Large Extra Dimensions – ISSYP Keynote Session

Abstract: It is an open question why gravity is so much weaker than the other three interactions we know. One possible answer which has been suggested is that this mismatch is only apparently so, and a feature we observe on large distances. The strength of gravity on small distances could grow faster than an extrapolation of Newton’s law would imply, such that it becomes comparable to the other interactions at distances that will be testable in the soon future. The concrete scenario for this is that our world could have additional compactified extra dimensions. If that was the case, quantum gravitational effects could become observable at the Large Hadron Collider. The most prominent features in these models are the production of mini black holes, and graviton emission.


The Black Hole Wars

Speaker: Leonard Susskind
Abstract: The strange paradoxes and puzzles of the quantum behaviour of black holes and the things that fall into them led to a spirited battle of ideas between Stephen Hawking, Leonard Susskind and other scientists. Resolving the debate may change our entire understanding of space, time, matter and information – is the entire world, for example, a quantum hologram?

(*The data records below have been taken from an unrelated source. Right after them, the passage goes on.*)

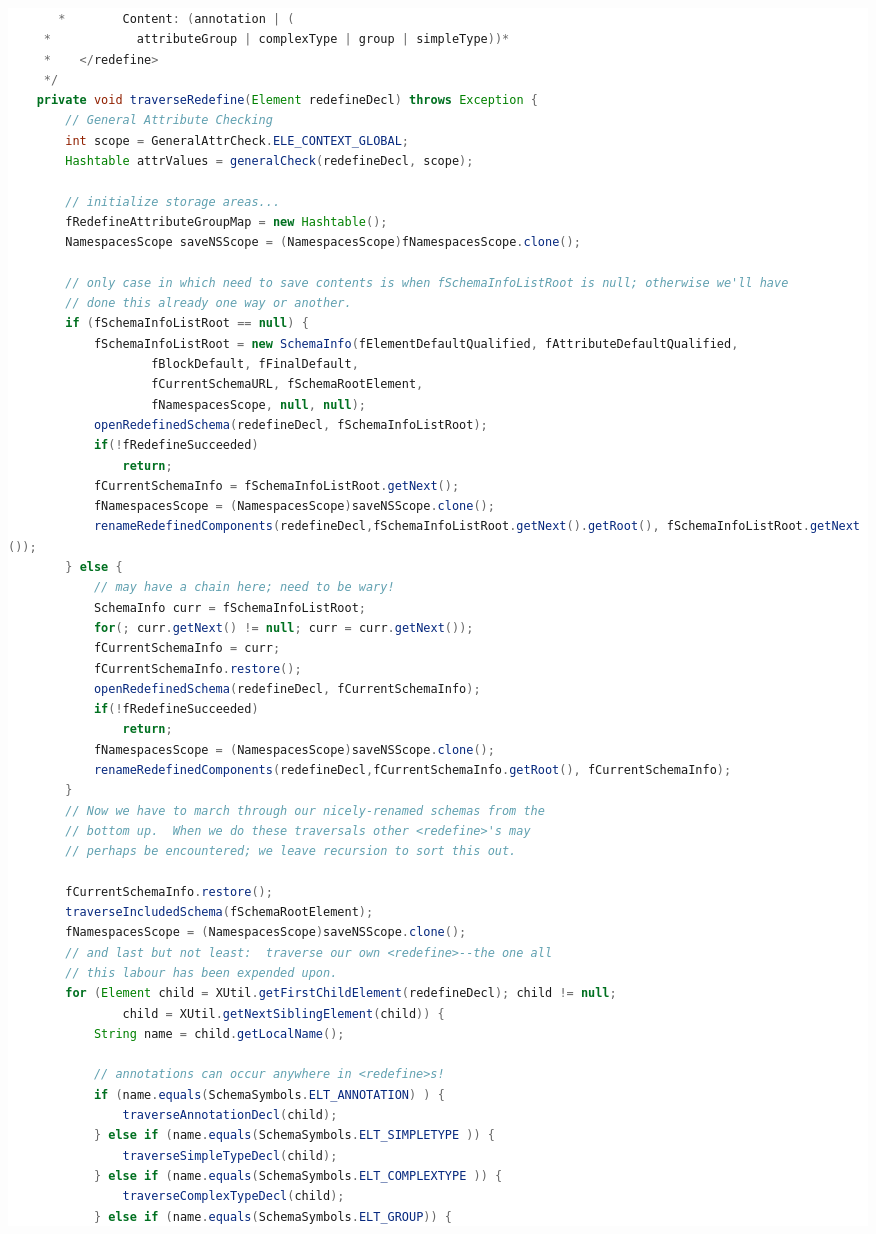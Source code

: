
 ```java
       *        Content: (annotation | (
     *            attributeGroup | complexType | group | simpleType))*
     *    </redefine>
     */
    private void traverseRedefine(Element redefineDecl) throws Exception {
        // General Attribute Checking
        int scope = GeneralAttrCheck.ELE_CONTEXT_GLOBAL;
        Hashtable attrValues = generalCheck(redefineDecl, scope);

        // initialize storage areas...
        fRedefineAttributeGroupMap = new Hashtable();
        NamespacesScope saveNSScope = (NamespacesScope)fNamespacesScope.clone();

        // only case in which need to save contents is when fSchemaInfoListRoot is null; otherwise we'll have
        // done this already one way or another.
        if (fSchemaInfoListRoot == null) {
            fSchemaInfoListRoot = new SchemaInfo(fElementDefaultQualified, fAttributeDefaultQualified,
                    fBlockDefault, fFinalDefault,
                    fCurrentSchemaURL, fSchemaRootElement,
                    fNamespacesScope, null, null);
            openRedefinedSchema(redefineDecl, fSchemaInfoListRoot);
            if(!fRedefineSucceeded)
                return;
            fCurrentSchemaInfo = fSchemaInfoListRoot.getNext();
            fNamespacesScope = (NamespacesScope)saveNSScope.clone();
		    renameRedefinedComponents(redefineDecl,fSchemaInfoListRoot.getNext().getRoot(), fSchemaInfoListRoot.getNext());
        } else {
            // may have a chain here; need to be wary!
            SchemaInfo curr = fSchemaInfoListRoot;
            for(; curr.getNext() != null; curr = curr.getNext());
            fCurrentSchemaInfo = curr;
            fCurrentSchemaInfo.restore();
            openRedefinedSchema(redefineDecl, fCurrentSchemaInfo);
            if(!fRedefineSucceeded)
                return;
            fNamespacesScope = (NamespacesScope)saveNSScope.clone();
		    renameRedefinedComponents(redefineDecl,fCurrentSchemaInfo.getRoot(), fCurrentSchemaInfo);
        }
        // Now we have to march through our nicely-renamed schemas from the
        // bottom up.  When we do these traversals other <redefine>'s may
        // perhaps be encountered; we leave recursion to sort this out.

        fCurrentSchemaInfo.restore();
        traverseIncludedSchema(fSchemaRootElement);
        fNamespacesScope = (NamespacesScope)saveNSScope.clone();
        // and last but not least:  traverse our own <redefine>--the one all
        // this labour has been expended upon.
        for (Element child = XUtil.getFirstChildElement(redefineDecl); child != null;
           		child = XUtil.getNextSiblingElement(child)) {
           	String name = child.getLocalName();

			// annotations can occur anywhere in <redefine>s!
           	if (name.equals(SchemaSymbols.ELT_ANNOTATION) ) {
               	traverseAnnotationDecl(child);
           	} else if (name.equals(SchemaSymbols.ELT_SIMPLETYPE )) {
               	traverseSimpleTypeDecl(child);
           	} else if (name.equals(SchemaSymbols.ELT_COMPLEXTYPE )) {
               	traverseComplexTypeDecl(child);
           	} else if (name.equals(SchemaSymbols.ELT_GROUP)) {
```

NOTE : This talk is most amusing talk where he narrates the story of Black hole wars which contains characters from Stephan Hawking to George Bush.

Speaker: Michael Nielsen
Abstract: How should we think about quantum computing? The usual answer to this question is based on ideas inspired by computer science, such as qubits, quantum gates, and quantum circuits. In this talk I will explain an alternate geometric approach to quantum computation. In the geometric approach, an optimal quantum computation corresponds to “free falling” along the minimal geodesics of a certain Riemannian manifold. This reformulation opens up the possibility of using tools from geometry to understand the strengths and weaknesses of quantum computation, and perhaps to understand what makes certain physical operations difficult (or easy) to synthesize.


Speaker: Michael Nielsen
Abstract: How can we best take advantage of the internet to improve how science is done? Much attention has been paid to open access and open data as enablers of online innovation. In this talk, I discuss the complementary issue of cultural openness in science, and argue that a relatively closed culture is inhibiting online innovation in science. I’ll discuss ways this culture may be changed, and what opportunities may result.


Speaker: Anne Broadbent
Abstract: I will present a new protocol that was developed entirely in the measurement-based model for quantum computation. Our protocol allows Alice to have Bob carry out a quantum computation for her such that Alice’s inputs, outputs and computation remain perfectly private, and where Alice does not require any quantum computational power or memory. Alice only needs to be able to prepare single qubits from a finite set and send them to Bob, who has the balance of the required quantum computational resources. Our protocol is interactive: after the initial preparation of quantum states, Alice and Bob use two-way classical communication which enables Alice to drive the computation, giving single-qubit measurement instructions to Bob, depending on previous measurement outcomes. Our protocol is efficient and is presented for the special case of a classical-input, and classical-output; modifications allow the general case of quantum inputs and outputs. We also discuss the use of authentication in order for Alice to detect an uncooperative Bob. Based on joint work with Joseph Fitzsimons and Elham Kashefi


Speaker: Stacey Jeffery
Abstract: By exploiting the properties of quantum mechanical systems, two parties can achieve cryptographically secure communication in a manner not possible in a purely classical world, through the process of quantum key distribution. In this talk, I will briefly introduce the field of cryptography and explain one of the most fundamental applications of quantum mechanics to cryptography.